Records contained in a dataset ▸
|---|

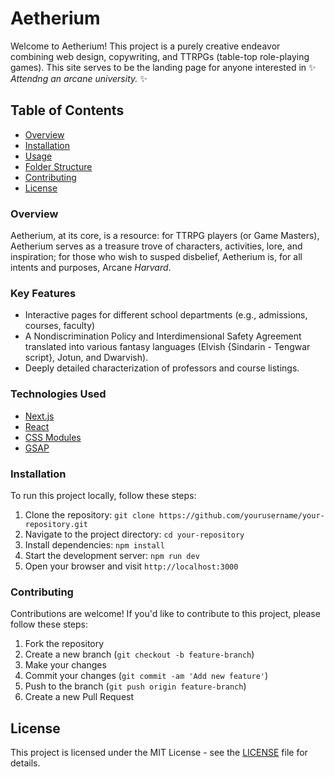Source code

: # Aetherium
Welcome to Aetherium! This project is a purely creative endeavor combining web design, copywriting, and TTRPGs (table-top role-playing games). This site serves to be the landing page for anyone interested in &#10024; *Attendng an arcane university.* &#10024;

## Table of Contents

- [Overview](#overview)
- [Installation](#installation)
- [Usage](#usage)
- [Folder Structure](#folder-structure)
- [Contributing](#contributing)
- [License](#license)

### Overview
Aetherium, at its core, is a resource: for TTRPG players (or Game Masters), Aetherium serves as a treasure trove of characters, activities, lore, and inspiration; for those who wish to susped disbelief, Aetherium is, for all intents and purposes, Arcane *Harvard*.

### Key Features

- Interactive pages for different school departments (e.g., admissions, courses, faculty)
- A Nondiscrimination Policy and Interdimensional Safety Agreement translated into various fantasy languages (Elvish {Sindarin - Tengwar script}, Jotun, and Dwarvish).
- Deeply detailed characterization of professors and course listings.

### Technologies Used
- [Next.js](https://nextjs.org/)
- [React](https://reactjs.org/)
- [CSS Modules](https://github.com/css-modules/css-modules)
- [GSAP](https://greensock.com/gsap/)

### Installation

To run this project locally, follow these steps:

1. Clone the repository: `git clone https://github.com/yourusername/your-repository.git`
2. Navigate to the project directory: `cd your-repository`
3. Install dependencies: `npm install`
4. Start the development server: `npm run dev`
5. Open your browser and visit `http://localhost:3000`

### Contributing

Contributions are welcome! If you'd like to contribute to this project, please follow these steps:

1. Fork the repository
2. Create a new branch (`git checkout -b feature-branch`)
3. Make your changes
4. Commit your changes (`git commit -am 'Add new feature'`)
5. Push to the branch (`git push origin feature-branch`)
6. Create a new Pull Request

## License

This project is licensed under the MIT License - see the [LICENSE](LICENSE) file for details.
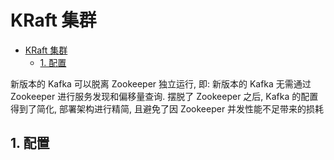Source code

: # KRaft 集群

- [KRaft 集群](#kraft-集群)
  - [1. 配置](#1-配置)

新版本的 Kafka 可以脱离 Zookeeper 独立运行, 即: 新版本的 Kafka 无需通过 Zookeeper 进行服务发现和偏移量查询. 摆脱了 Zookeeper 之后, Kafka 的配置得到了简化, 部署架构进行精简, 且避免了因 Zookeeper 并发性能不足带来的损耗

## 1. 配置
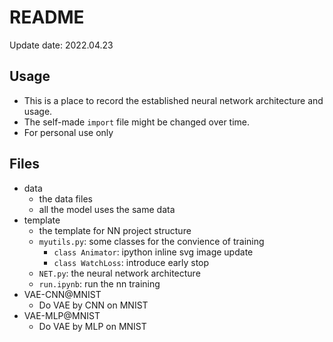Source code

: # README

Update date: 2022.04.23

## Usage

- This is a place to record the established neural network architecture and usage.
- The self-made `import` file might be changed over time.
- For personal use only

## Files
- data
  - the data files
  - all the model uses the same data
- template
  - the template for NN project structure
  - `myutils.py`: some classes for the convience of training
    - `class Animator`: ipython inline svg image update
    - `class WatchLoss`: introduce early stop
  - `NET.py`: the neural network architecture
  - `run.ipynb`: run the nn training
- VAE-CNN@MNIST
  - Do VAE by CNN on MNIST
- VAE-MLP@MNIST
  - Do VAE by MLP on MNIST

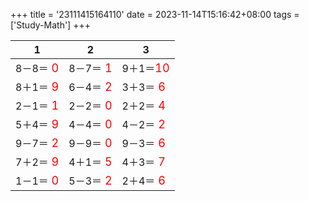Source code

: +++ 
title = '23111415164110' 
date = 2023-11-14T15:16:42+08:00 
tags = ['Study-Math'] 
+++ 

1 | 2 | 3 
-- | -- | -- 
8－8＝<font color=red size=4> 0</font> | 8－7＝<font color=red size=4> 1</font> | 9＋1＝<font color=red size=4>10</font> 
8＋1＝<font color=red size=4> 9</font> | 6－4＝<font color=red size=4> 2</font> | 3＋3＝<font color=red size=4> 6</font> 
2－1＝<font color=red size=4> 1</font> | 2－2＝<font color=red size=4> 0</font> | 2＋2＝<font color=red size=4> 4</font> 
5＋4＝<font color=red size=4> 9</font> | 4－4＝<font color=red size=4> 0</font> | 4－2＝<font color=red size=4> 2</font> 
9－7＝<font color=red size=4> 2</font> | 9－9＝<font color=red size=4> 0</font> | 9－3＝<font color=red size=4> 6</font> 
7＋2＝<font color=red size=4> 9</font> | 4＋1＝<font color=red size=4> 5</font> | 4＋3＝<font color=red size=4> 7</font> 
1－1＝<font color=red size=4> 0</font> | 5－3＝<font color=red size=4> 2</font> | 2＋4＝<font color=red size=4> 6</font> 

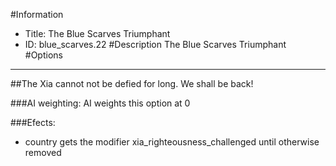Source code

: #Information
 - Title: The Blue Scarves Triumphant
 - ID: blue_scarves.22
#Description
The Blue Scarves Triumphant
#Options

___
##The Xia cannot not be defied for long. We shall be back!

###AI weighting:
AI weights this option at 0


###Efects:<ul><li>country gets the modifier xia_righteousness_challenged until otherwise removed</li></ul>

|---|

WORK ITEM ▸ The pictures in the entries above should be left out; all else must be copied exactly.

RESPONSE ▸
Source code

: # Aetherium
Welcome to Aetherium! This project is a purely creative endeavor combining web design, copywriting, and TTRPGs (table-top role-playing games). This site serves to be the landing page for anyone interested in &#10024; *Attendng an arcane university.* &#10024;

## Table of Contents

- [Overview](#overview)
- [Installation](#installation)
- [Usage](#usage)
- [Folder Structure](#folder-structure)
- [Contributing](#contributing)
- [License](#license)

### Overview
Aetherium, at its core, is a resource: for TTRPG players (or Game Masters), Aetherium serves as a treasure trove of characters, activities, lore, and inspiration; for those who wish to susped disbelief, Aetherium is, for all intents and purposes, Arcane *Harvard*.

### Key Features

- Interactive pages for different school departments (e.g., admissions, courses, faculty)
- A Nondiscrimination Policy and Interdimensional Safety Agreement translated into various fantasy languages (Elvish {Sindarin - Tengwar script}, Jotun, and Dwarvish).
- Deeply detailed characterization of professors and course listings.

### Technologies Used
- [Next.js](https://nextjs.org/)
- [React](https://reactjs.org/)
- [CSS Modules](https://github.com/css-modules/css-modules)
- [GSAP](https://greensock.com/gsap/)

### Installation

To run this project locally, follow these steps:

1. Clone the repository: `git clone https://github.com/yourusername/your-repository.git`
2. Navigate to the project directory: `cd your-repository`
3. Install dependencies: `npm install`
4. Start the development server: `npm run dev`
5. Open your browser and visit `http://localhost:3000`

### Contributing

Contributions are welcome! If you'd like to contribute to this project, please follow these steps:

1. Fork the repository
2. Create a new branch (`git checkout -b feature-branch`)
3. Make your changes
4. Commit your changes (`git commit -am 'Add new feature'`)
5. Push to the branch (`git push origin feature-branch`)
6. Create a new Pull Request

## License

This project is licensed under the MIT License - see the [LICENSE](LICENSE) file for details.
Source code

: # KRaft 集群

- [KRaft 集群](#kraft-集群)
  - [1. 配置](#1-配置)

新版本的 Kafka 可以脱离 Zookeeper 独立运行, 即: 新版本的 Kafka 无需通过 Zookeeper 进行服务发现和偏移量查询. 摆脱了 Zookeeper 之后, Kafka 的配置得到了简化, 部署架构进行精简, 且避免了因 Zookeeper 并发性能不足带来的损耗

## 1. 配置
Source code

: # README

Update date: 2022.04.23

## Usage

- This is a place to record the established neural network architecture and usage.
- The self-made `import` file might be changed over time.
- For personal use only

## Files
- data
  - the data files
  - all the model uses the same data
- template
  - the template for NN project structure
  - `myutils.py`: some classes for the convience of training
    - `class Animator`: ipython inline svg image update
    - `class WatchLoss`: introduce early stop
  - `NET.py`: the neural network architecture
  - `run.ipynb`: run the nn training
- VAE-CNN@MNIST
  - Do VAE by CNN on MNIST
- VAE-MLP@MNIST
  - Do VAE by MLP on MNIST

Source code

: +++ 
title = '23111415164110' 
date = 2023-11-14T15:16:42+08:00 
tags = ['Study-Math'] 
+++ 

1 | 2 | 3 
-- | -- | -- 
8－8＝<font color=red size=4> 0</font> | 8－7＝<font color=red size=4> 1</font> | 9＋1＝<font color=red size=4>10</font> 
8＋1＝<font color=red size=4> 9</font> | 6－4＝<font color=red size=4> 2</font> | 3＋3＝<font color=red size=4> 6</font> 
2－1＝<font color=red size=4> 1</font> | 2－2＝<font color=red size=4> 0</font> | 2＋2＝<font color=red size=4> 4</font> 
5＋4＝<font color=red size=4> 9</font> | 4－4＝<font color=red size=4> 0</font> | 4－2＝<font color=red size=4> 2</font> 
9－7＝<font color=red size=4> 2</font> | 9－9＝<font color=red size=4> 0</font> | 9－3＝<font color=red size=4> 6</font> 
7＋2＝<font color=red size=4> 9</font> | 4＋1＝<font color=red size=4> 5</font> | 4＋3＝<font color=red size=4> 7</font> 
1－1＝<font color=red size=4> 0</font> | 5－3＝<font color=red size=4> 2</font> | 2＋4＝<font color=red size=4> 6</font> 

Source code

: #Information
 - Title: The Blue Scarves Triumphant
 - ID: blue_scarves.22
#Description
The Blue Scarves Triumphant
#Options

___
##The Xia cannot not be defied for long. We shall be back!

###AI weighting:
AI weights this option at 0


###Efects:<ul><li>country gets the modifier xia_righteousness_challenged until otherwise removed</li></ul>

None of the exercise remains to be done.